Où l’on découvre un très grand dessinateur iranien. Qui fait de son art un merveilleux outil d’investigation de l’esprit…

Il y a quelque chose de salutaire, de tonifiant même, à constater que, dans le monde uniforme des idées, un des plus hauts exemples de philosophie qu’il nous ait été donné de voir de récente date conjugue la jeunesse (il est né en 1993) et les origines extra-occidentales (il est iranien) à des caractéristiques psychiques que le sens commun répute « anormales » (le syndrome d’Asperger). A quoi, particularité tout aussi peu usuelle sur le curriculum d’un philosophe, il faut, tel un couronnement, ajouter, chez Farnood Esbati s’il est certes féru de livres, la pratique d’une activité – le dessin, au feutre en l’espèce – qui se rapporte, semble-t-il, plus à la conduite de la main et aux facultés oculaires qu’à la conduite de ces facultés qui produisent, déterminent et auscultent la pensée. 

 – M. Aubel, franchement, votre goût du paradoxe vous entraîne trop loin ! Farnood Esbati, j’en conviens est un merveilleux dessinateur.

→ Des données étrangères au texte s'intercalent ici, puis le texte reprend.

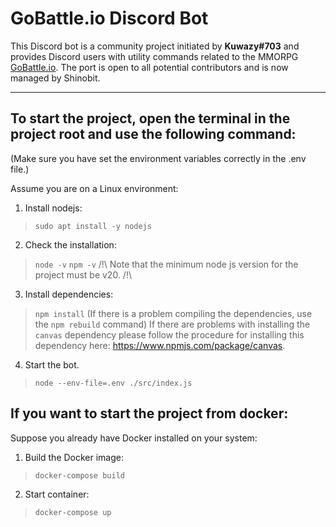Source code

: # GoBattle.io Discord Bot

This Discord bot is a community project initiated by __Kuwazy#703__ and provides Discord users with utility commands related to the MMORPG [GoBattle.io](https://gobattle.io/).
The port is open to all potential contributors and is now managed by Shinobit.

-----------------

## To start the project, open the terminal in the project root and use the following command:
(Make sure you have set the environment variables correctly in the .env file.)

Assume you are on a Linux environment:

1. Install nodejs:
  > `sudo apt install -y nodejs`

2. Check the installation:
  > `node -v`
  > `npm -v`
  /!\ Note that the minimum node js version for the project must be v20. /!\

3. Install dependencies:
  > `npm install`
  (If there is a problem compiling the dependencies, use the `npm rebuild` command)
  If there are problems with installing the `canvas` dependency please follow the procedure for installing this dependency here: https://www.npmjs.com/package/canvas.

4. Start the bot.
  > `node --env-file=.env ./src/index.js`

## If you want to start the project from docker:

Suppose you already have Docker installed on your system:

1. Build the Docker image:
  > `docker-compose build`

2. Start container:
  > `docker-compose up`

Ces filets plus ou moins densément maillés qui semblent se métamorphoser en briques, cet étagement de veines linéaires plus ou moins resserrées épousant méticuleusement le clapot, les labours ou les angles d’on ne sait quelle topographie. Chaque dessin mérite une longue station, tant l’œil y trouve de fils d’Ariane à tirer. Et comme on sent que ses figures humaines, faussement approximatives, répondent avec la plus ponctuelle conformité aux modulations et aux indications d’un appareil intime, affectif et perceptif, d’une rare sensibilité de réglage !  Un très grand dessinateur, la cause est entendue, mais un philosophe… 

 – Ô lecteur de peu de foi ! Vous faut-il un argument d’autorité ? Eh bien soit : « les purs dessinateurs sont des philosophes ». Allez maintenant réfuter Baudelaire, vous qui venez de me prouver que Farnood Esbati est de la race des purs dessinateurs… 

  – Un point pour vous, M. Aubel. Mais vous m’accorderez que j’ai droit à un plus substantiel argument… 

 – Au lieu de disputer, regardez donc, cher ami. Considérez par exemple ce dessin ; n’interrogez que les seules impressions de votre œil : que voyez-vous ? 

  – Je confesse ma perplexité. C’est indubitablement une scène de repas ; mais ces lignes, aux degrés de lâcheté, de tension et de concentration variables, on les dirait mues par d’autres lois que celles qui régissent l’aspect des choses extérieures. Oui, elles semblent répondre à leur propre logique de génération et de croissance. 

  – Allez, encore un petit effort, et vous y êtes… Que vous dit maintenant votre œil ? 

  – Vous êtes infernal ! Eh bien, il me suggère que quelque chose ici est à l’œuvre qui ne dépend ni du sujet et de ses accidents (forme, disposition, nature), ni de la seule volonté de l’artiste. Oui, c’est troublant, mais ces dessins donnent accès, si je puis dire, à l’atelier de l’esprit, on voit sur le vif comment se forment les représentations mentales. Un mélange de reproduction du réel, de fantaisie et de je ne sais quoi de mystérieux en nous. 

  – Voilà qui fait beaucoup pour un dessinateur qui, paraît-il, n’est pas philosophe ! 

Farnood Esbati, Lignes de vie, galerie Christian Berst, jusqu’au 30 mars.